[Excerpts from a dataset]

↓

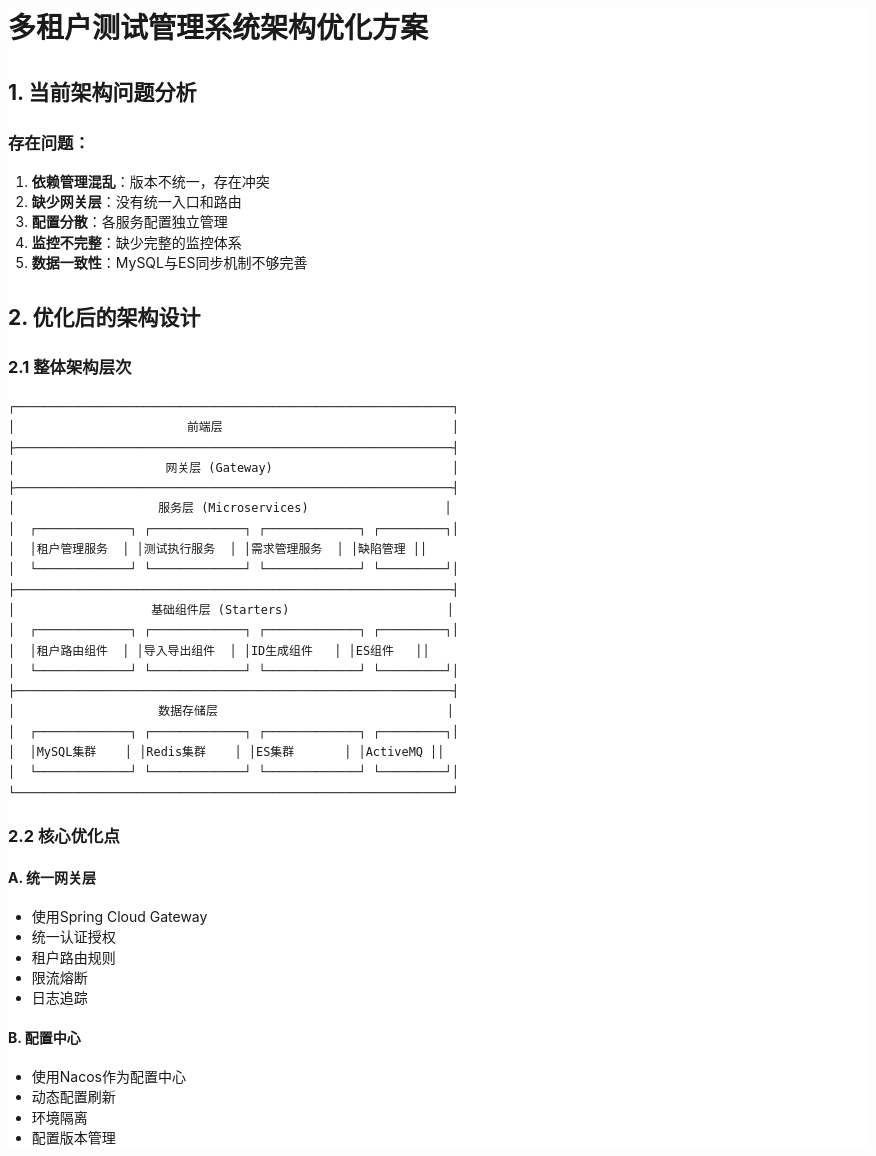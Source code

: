 # 多租户测试管理系统架构优化方案

## 1. 当前架构问题分析

### 存在问题：
1. **依赖管理混乱**：版本不统一，存在冲突
2. **缺少网关层**：没有统一入口和路由
3. **配置分散**：各服务配置独立管理
4. **监控不完整**：缺少完整的监控体系
5. **数据一致性**：MySQL与ES同步机制不够完善

## 2. 优化后的架构设计

### 2.1 整体架构层次
```
┌─────────────────────────────────────────────────────────────┐
│                        前端层                                │
├─────────────────────────────────────────────────────────────┤
│                     网关层 (Gateway)                         │
├─────────────────────────────────────────────────────────────┤
│                    服务层 (Microservices)                   │
│  ┌─────────────┐ ┌─────────────┐ ┌─────────────┐ ┌─────────┐│
│  │租户管理服务  │ │测试执行服务  │ │需求管理服务  │ │缺陷管理 ││
│  └─────────────┘ └─────────────┘ └─────────────┘ └─────────┘│
├─────────────────────────────────────────────────────────────┤
│                   基础组件层 (Starters)                      │
│  ┌─────────────┐ ┌─────────────┐ ┌─────────────┐ ┌─────────┐│
│  │租户路由组件  │ │导入导出组件  │ │ID生成组件   │ │ES组件   ││
│  └─────────────┘ └─────────────┘ └─────────────┘ └─────────┘│
├─────────────────────────────────────────────────────────────┤
│                    数据存储层                                │
│  ┌─────────────┐ ┌─────────────┐ ┌─────────────┐ ┌─────────┐│
│  │MySQL集群    │ │Redis集群    │ │ES集群       │ │ActiveMQ ││
│  └─────────────┘ └─────────────┘ └─────────────┘ └─────────┘│
└─────────────────────────────────────────────────────────────┘
```

### 2.2 核心优化点

#### A. 统一网关层
- 使用Spring Cloud Gateway
- 统一认证授权
- 租户路由规则
- 限流熔断
- 日志追踪

#### B. 配置中心
- 使用Nacos作为配置中心
- 动态配置刷新
- 环境隔离
- 配置版本管理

↑

(Problem to work on): Once the images are removed, print the remaining data exactly as it appears above.

(Answer for this exercise):
Source code

: # 多租户测试管理系统架构优化方案

## 1. 当前架构问题分析

### 存在问题：
1. **依赖管理混乱**：版本不统一，存在冲突
2. **缺少网关层**：没有统一入口和路由
3. **配置分散**：各服务配置独立管理
4. **监控不完整**：缺少完整的监控体系
5. **数据一致性**：MySQL与ES同步机制不够完善

## 2. 优化后的架构设计

### 2.1 整体架构层次
```
┌─────────────────────────────────────────────────────────────┐
│                        前端层                                │
├─────────────────────────────────────────────────────────────┤
│                     网关层 (Gateway)                         │
├─────────────────────────────────────────────────────────────┤
│                    服务层 (Microservices)                   │
│  ┌─────────────┐ ┌─────────────┐ ┌─────────────┐ ┌─────────┐│
│  │租户管理服务  │ │测试执行服务  │ │需求管理服务  │ │缺陷管理 ││
│  └─────────────┘ └─────────────┘ └─────────────┘ └─────────┘│
├─────────────────────────────────────────────────────────────┤
│                   基础组件层 (Starters)                      │
│  ┌─────────────┐ ┌─────────────┐ ┌─────────────┐ ┌─────────┐│
│  │租户路由组件  │ │导入导出组件  │ │ID生成组件   │ │ES组件   ││
│  └─────────────┘ └─────────────┘ └─────────────┘ └─────────┘│
├─────────────────────────────────────────────────────────────┤
│                    数据存储层                                │
│  ┌─────────────┐ ┌─────────────┐ ┌─────────────┐ ┌─────────┐│
│  │MySQL集群    │ │Redis集群    │ │ES集群       │ │ActiveMQ ││
│  └─────────────┘ └─────────────┘ └─────────────┘ └─────────┘│
└─────────────────────────────────────────────────────────────┘
```

### 2.2 核心优化点

#### A. 统一网关层
- 使用Spring Cloud Gateway
- 统一认证授权
- 租户路由规则
- 限流熔断
- 日志追踪

#### B. 配置中心
- 使用Nacos作为配置中心
- 动态配置刷新
- 环境隔离
- 配置版本管理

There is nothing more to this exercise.